» **Your objective**:
From the line with "other moderation bots i've tested." to the line with "- User Notes?", retype every line exactly, including those two, and leave out the rest of the data below.

» **Data extract**:

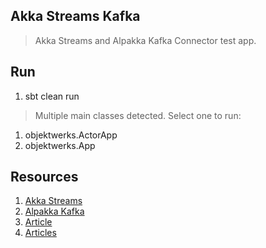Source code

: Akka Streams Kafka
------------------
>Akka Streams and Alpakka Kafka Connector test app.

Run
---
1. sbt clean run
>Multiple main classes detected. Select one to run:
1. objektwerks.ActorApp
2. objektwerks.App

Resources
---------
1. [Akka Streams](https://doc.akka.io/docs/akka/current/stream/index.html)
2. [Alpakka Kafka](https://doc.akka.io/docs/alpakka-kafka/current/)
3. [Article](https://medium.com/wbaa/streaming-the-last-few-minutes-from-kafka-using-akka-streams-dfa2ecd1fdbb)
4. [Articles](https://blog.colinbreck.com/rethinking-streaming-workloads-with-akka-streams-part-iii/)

...

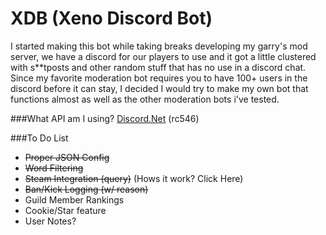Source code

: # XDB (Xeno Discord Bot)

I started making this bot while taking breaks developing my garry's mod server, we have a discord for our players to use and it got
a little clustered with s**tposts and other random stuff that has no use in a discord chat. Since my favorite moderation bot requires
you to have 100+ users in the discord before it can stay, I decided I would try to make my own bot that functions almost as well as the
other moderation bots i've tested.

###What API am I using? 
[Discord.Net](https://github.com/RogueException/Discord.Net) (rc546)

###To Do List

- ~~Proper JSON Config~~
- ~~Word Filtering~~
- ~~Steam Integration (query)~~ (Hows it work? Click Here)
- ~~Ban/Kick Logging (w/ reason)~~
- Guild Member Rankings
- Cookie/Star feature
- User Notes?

» **Answer box**:
other moderation bots i've tested.

###What API am I using? 
[Discord.Net](https://github.com/RogueException/Discord.Net) (rc546)

###To Do List

- ~~Proper JSON Config~~
- ~~Word Filtering~~
- ~~Steam Integration (query)~~ (Hows it work? Click Here)
- ~~Ban/Kick Logging (w/ reason)~~
- Guild Member Rankings
- Cookie/Star feature
- User Notes?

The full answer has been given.